While we're at it, "the right tool for the job" always struck me as a bad
analogy. Nobody would question a carpenter's tool choices because the only
thing that affects others is the quality of the final result (e.g. how the
building will stand up to stress).

But using a software language, framework, library, database, OS, or other
platform makes it inextricable from the the rest of the product when judging
quality. In some cases, you can make a black box argument like "if a user is
unable to observe any poor qualities, then the product must be of high
quality"; but that only really applies when you are the sole developer and
always will be. For larger projects, there are others involved, and they will
be affected if the building blocks are poor.

Granted, that doesn't mean that all discussions about platforms are
productive, but it means there is some room for illumination and progress.

------
cnbuff410
Is it just me or the author fail to explain all the Go's detrimental design
clearly?
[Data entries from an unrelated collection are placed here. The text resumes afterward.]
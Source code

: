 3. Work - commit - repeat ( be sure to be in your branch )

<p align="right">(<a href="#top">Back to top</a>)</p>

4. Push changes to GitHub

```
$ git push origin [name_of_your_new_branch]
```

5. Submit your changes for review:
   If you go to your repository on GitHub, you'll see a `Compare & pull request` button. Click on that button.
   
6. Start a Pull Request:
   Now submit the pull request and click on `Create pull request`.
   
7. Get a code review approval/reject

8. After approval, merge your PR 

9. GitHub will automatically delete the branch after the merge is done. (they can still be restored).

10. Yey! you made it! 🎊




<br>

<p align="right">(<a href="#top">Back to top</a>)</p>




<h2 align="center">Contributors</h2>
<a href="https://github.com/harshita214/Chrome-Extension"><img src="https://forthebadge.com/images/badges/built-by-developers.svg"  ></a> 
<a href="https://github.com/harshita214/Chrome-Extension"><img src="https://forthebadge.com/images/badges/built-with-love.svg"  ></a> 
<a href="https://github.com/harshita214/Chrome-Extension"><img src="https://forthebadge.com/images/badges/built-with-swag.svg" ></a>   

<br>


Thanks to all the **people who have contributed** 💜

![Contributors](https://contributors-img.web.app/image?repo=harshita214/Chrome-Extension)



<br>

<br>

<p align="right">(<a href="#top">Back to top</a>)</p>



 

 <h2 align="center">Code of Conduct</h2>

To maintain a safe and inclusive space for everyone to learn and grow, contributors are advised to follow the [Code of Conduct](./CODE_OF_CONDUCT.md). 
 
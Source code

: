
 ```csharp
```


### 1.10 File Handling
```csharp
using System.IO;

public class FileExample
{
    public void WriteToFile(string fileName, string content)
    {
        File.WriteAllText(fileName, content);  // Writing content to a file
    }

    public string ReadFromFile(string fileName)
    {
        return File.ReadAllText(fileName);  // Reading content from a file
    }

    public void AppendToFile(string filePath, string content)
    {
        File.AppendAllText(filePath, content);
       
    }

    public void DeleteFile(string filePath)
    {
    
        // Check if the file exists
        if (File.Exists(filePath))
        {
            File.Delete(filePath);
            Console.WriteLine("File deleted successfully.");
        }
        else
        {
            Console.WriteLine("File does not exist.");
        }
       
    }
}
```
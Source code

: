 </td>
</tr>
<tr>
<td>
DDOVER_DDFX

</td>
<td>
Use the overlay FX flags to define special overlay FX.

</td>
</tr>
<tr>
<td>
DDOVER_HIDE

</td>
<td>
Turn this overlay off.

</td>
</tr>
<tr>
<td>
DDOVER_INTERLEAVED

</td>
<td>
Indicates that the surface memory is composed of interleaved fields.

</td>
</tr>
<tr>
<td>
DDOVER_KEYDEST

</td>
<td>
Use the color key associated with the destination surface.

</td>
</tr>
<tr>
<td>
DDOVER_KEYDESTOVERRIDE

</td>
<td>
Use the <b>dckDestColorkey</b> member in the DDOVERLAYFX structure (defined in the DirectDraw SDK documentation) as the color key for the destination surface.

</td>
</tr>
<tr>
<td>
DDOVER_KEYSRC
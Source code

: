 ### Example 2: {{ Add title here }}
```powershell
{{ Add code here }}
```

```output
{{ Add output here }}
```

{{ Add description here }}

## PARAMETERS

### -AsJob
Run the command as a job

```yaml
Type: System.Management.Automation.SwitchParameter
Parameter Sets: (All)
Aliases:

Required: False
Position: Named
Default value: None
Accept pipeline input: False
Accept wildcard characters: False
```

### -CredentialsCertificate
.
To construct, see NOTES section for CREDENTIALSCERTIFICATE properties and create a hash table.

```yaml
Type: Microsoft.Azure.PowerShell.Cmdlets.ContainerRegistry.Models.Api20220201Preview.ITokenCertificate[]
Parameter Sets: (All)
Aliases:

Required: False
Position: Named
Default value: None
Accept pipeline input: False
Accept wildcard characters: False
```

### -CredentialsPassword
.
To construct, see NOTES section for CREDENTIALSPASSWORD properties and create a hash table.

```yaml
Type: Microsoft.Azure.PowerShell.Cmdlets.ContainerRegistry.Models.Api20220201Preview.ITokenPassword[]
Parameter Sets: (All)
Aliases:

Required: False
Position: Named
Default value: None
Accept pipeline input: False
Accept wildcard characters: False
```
Most of the points he listed there are pretty much personal taste
thing and basically what he was saying is "Go has so many problems because Go
is not designed as Erlang".

For example, he said

"But when it comes to complex backends that need to be fault-tolerant Go is as
broken as any other language with shared state."

Why? Why shared state is so bad in Go? Isn't it taken care by Go's channel
anyway?

Also, why Pre-emptive Scheduling is bad? Isn't Error Handling still pretty
much just a matter of personal preference?

Why Introspection makes Erlang so much better? What's the practical key
problem for Go that can not be tackled without instrospection?

And I completely failed to understand the point of "Static Linking".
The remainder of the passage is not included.